It wasn’t so much different for Benjamin Disraeli over a hundred years ago when he complained about three kinds of lies: lies, damned lies, and statistics. We’ve seen lots of numbers thrown about in recent weeks. We’ve been following the news (and rumors) of Microsoft layoffs, Apple OS installs, and Adobe AIR downloads, all seemingly spun enough to make us dizzy. As our mainstream media falls apart at the seams it’s hard to know who to believe. Our tendency to take a number and run with it has been exponentially increased (in volume, if not in importance) by the sheer number of blogs and “citizen journalists”.
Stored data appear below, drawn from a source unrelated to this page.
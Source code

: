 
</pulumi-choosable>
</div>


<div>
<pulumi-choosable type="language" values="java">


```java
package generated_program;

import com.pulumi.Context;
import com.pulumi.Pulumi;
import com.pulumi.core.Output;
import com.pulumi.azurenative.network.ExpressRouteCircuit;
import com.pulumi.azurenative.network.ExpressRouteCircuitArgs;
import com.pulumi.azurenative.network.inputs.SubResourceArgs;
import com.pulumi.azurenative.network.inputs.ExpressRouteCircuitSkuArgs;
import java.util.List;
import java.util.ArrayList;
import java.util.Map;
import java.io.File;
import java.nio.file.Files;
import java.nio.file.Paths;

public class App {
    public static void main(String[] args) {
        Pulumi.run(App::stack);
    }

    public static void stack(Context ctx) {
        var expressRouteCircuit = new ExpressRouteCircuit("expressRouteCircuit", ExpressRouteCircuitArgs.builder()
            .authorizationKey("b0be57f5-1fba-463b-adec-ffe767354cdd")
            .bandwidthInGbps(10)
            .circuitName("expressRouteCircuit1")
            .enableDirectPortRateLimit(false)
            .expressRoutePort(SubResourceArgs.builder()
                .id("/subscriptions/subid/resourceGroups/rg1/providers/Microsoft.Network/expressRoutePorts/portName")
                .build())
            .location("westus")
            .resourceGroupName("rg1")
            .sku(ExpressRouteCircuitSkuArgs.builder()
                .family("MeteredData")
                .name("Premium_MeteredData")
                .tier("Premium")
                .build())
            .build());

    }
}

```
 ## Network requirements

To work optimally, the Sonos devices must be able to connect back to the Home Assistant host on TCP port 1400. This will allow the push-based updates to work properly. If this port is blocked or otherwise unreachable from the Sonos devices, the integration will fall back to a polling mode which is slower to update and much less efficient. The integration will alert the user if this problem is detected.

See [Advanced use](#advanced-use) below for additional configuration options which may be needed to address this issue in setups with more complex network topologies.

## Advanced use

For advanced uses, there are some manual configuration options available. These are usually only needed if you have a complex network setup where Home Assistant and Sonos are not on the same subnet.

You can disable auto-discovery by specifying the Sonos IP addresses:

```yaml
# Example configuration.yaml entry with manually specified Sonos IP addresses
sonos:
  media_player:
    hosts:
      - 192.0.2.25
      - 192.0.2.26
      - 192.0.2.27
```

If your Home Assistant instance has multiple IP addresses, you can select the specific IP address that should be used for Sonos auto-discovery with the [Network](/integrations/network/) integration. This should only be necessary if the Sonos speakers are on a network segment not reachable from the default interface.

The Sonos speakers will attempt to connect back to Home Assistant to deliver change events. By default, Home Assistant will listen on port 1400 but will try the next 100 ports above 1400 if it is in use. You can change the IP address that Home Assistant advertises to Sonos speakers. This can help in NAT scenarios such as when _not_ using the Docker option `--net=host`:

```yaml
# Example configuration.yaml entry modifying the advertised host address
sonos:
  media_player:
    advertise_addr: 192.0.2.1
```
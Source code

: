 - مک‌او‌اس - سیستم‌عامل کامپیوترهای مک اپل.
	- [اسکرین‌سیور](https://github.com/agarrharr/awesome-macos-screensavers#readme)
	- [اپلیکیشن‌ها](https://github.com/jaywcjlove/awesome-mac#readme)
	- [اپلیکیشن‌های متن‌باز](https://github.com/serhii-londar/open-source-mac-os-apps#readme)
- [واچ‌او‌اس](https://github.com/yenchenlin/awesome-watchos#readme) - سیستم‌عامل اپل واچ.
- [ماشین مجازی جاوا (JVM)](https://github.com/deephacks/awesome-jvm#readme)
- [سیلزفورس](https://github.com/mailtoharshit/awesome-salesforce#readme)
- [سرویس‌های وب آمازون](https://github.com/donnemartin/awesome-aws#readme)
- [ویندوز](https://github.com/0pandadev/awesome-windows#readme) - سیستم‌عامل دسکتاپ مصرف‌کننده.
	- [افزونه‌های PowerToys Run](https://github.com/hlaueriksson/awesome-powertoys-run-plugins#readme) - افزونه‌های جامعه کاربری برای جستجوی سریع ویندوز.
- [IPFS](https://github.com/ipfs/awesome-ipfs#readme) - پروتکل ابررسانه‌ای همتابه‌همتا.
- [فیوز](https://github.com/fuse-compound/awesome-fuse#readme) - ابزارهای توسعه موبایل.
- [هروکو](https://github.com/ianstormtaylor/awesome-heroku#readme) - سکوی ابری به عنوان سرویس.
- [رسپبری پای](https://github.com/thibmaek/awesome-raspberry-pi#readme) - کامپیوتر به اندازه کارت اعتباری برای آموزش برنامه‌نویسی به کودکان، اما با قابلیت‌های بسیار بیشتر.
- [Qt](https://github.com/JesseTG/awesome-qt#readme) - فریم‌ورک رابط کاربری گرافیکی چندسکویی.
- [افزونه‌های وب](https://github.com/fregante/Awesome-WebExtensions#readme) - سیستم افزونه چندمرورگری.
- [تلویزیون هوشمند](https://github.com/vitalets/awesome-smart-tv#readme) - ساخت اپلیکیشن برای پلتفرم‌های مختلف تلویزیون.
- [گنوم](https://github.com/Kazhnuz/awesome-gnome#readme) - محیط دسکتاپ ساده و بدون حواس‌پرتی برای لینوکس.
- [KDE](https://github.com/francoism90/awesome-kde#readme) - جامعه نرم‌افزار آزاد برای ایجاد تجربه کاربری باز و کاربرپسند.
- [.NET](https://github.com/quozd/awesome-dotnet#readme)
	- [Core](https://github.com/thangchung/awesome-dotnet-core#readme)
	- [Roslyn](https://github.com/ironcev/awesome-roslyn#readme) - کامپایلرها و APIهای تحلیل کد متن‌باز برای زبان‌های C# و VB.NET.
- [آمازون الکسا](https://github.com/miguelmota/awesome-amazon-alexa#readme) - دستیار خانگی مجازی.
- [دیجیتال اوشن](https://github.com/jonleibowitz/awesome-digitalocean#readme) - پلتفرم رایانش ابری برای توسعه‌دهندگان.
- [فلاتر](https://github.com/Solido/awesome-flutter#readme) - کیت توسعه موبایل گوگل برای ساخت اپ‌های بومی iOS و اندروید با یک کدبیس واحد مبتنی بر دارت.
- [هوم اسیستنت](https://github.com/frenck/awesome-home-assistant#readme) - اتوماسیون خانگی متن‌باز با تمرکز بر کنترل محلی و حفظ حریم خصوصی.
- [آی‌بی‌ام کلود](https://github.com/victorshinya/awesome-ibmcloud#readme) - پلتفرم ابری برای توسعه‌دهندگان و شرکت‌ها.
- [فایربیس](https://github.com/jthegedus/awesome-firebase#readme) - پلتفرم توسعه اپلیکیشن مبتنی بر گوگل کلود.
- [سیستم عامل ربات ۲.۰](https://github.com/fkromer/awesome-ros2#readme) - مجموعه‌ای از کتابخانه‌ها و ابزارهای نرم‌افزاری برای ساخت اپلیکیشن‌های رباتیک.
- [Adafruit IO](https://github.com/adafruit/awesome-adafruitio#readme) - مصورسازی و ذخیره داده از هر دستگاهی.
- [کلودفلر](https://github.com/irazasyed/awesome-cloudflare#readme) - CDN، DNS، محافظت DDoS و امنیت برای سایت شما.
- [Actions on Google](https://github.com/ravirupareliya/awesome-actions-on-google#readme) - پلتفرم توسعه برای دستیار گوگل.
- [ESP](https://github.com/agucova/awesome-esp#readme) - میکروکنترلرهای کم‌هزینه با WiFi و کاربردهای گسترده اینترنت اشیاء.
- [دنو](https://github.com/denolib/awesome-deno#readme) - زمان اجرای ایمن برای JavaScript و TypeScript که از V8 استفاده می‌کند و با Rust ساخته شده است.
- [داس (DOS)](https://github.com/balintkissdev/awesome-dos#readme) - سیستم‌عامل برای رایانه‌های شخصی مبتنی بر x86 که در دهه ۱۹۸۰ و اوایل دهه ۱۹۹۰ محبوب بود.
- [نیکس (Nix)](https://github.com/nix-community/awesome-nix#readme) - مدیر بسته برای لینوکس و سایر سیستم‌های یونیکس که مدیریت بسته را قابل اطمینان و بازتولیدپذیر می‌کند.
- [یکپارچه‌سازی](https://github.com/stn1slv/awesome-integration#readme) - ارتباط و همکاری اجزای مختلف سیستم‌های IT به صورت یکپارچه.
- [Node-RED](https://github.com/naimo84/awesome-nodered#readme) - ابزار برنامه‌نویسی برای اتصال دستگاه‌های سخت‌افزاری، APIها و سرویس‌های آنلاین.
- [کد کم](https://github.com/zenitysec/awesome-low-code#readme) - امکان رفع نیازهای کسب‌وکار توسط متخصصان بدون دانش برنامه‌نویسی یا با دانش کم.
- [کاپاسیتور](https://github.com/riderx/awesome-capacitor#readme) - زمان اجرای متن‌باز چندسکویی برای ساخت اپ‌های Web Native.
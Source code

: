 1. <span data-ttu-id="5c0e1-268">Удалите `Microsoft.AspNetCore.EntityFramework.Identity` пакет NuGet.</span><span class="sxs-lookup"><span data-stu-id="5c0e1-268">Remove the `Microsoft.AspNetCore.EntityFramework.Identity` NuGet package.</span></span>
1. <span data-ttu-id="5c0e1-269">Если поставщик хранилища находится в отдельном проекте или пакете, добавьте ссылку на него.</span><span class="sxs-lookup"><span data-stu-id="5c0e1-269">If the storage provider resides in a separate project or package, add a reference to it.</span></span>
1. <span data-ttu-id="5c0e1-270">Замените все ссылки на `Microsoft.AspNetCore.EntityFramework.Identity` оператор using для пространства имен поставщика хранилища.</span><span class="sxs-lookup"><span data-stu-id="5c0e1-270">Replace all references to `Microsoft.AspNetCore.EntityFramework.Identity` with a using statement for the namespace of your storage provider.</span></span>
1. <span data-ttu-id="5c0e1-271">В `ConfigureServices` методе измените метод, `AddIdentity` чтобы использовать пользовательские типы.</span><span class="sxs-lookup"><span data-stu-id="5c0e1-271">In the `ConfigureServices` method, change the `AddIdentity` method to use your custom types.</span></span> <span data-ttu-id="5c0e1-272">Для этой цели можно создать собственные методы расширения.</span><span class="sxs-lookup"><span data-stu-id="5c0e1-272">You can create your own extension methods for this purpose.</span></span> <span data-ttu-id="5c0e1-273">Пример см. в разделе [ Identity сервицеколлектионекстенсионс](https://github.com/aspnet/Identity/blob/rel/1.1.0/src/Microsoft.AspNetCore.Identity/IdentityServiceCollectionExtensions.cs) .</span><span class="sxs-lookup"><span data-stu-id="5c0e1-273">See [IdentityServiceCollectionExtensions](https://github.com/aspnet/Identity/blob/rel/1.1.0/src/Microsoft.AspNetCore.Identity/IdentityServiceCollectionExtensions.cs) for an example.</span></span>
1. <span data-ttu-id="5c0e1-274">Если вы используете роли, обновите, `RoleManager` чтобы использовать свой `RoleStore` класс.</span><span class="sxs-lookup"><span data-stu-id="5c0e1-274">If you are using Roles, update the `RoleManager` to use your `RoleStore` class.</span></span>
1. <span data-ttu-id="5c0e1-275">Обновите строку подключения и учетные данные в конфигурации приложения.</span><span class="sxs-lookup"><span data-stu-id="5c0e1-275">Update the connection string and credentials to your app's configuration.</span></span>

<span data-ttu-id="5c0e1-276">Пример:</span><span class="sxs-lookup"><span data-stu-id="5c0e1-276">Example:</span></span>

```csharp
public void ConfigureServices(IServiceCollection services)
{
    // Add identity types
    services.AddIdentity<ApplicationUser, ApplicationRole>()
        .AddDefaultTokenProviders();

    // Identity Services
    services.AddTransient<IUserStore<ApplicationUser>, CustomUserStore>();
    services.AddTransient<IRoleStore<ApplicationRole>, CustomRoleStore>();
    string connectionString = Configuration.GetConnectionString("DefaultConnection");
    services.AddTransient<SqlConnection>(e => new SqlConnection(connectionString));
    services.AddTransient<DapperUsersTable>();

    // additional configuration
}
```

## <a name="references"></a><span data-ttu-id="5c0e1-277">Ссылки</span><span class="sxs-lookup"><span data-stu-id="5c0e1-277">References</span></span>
Microsoft of course plays a mean numbers game. The layoffs are a good example, for while MS certainly made a number of cost cutting moves, it also used the opportunity to ax well-loved but dead-end programs (Aces Studio) and re-align the Entertainment & Devices Division to prepare for the likes of Zune Mobile and Project Pink, even as far as to “lay off” one exec, to replace him with another a few days later. Cutting Aces Studio under the guise of a poor economy saved the hassle of dealing with a small but angry mob. So while the blogs ran with “Microsoft cuts 5,000”, a closer look seems to reveal a lot more than just bottom line cuts. That headline number didn’t tell the whole story.
Another set of numbers swirling around Microsoft recently concerns Zune: the 2nd quarter results dropped the bomb that Zune sales were down 54% and the blogs were off and running. Kill the Zune, they cried, even as Adam Sohn practically begged them to read between the lines. Zune isn’t only about hardware sales, in fact, there’s some evidence that it never was. A brown Zune? Of course no one is going to buy a fat brown Zune, but lots of people talked about it, Microsoft established a base on which to build a platform, and now the big bet is on a Zune ecosystem. Will opening up a platform to new Zune and 3rd party devices, even phones, and the introduction of Zune Mobile be able to compete? That remains to be seen, but Zune isn’t dead, regardless of the headlines.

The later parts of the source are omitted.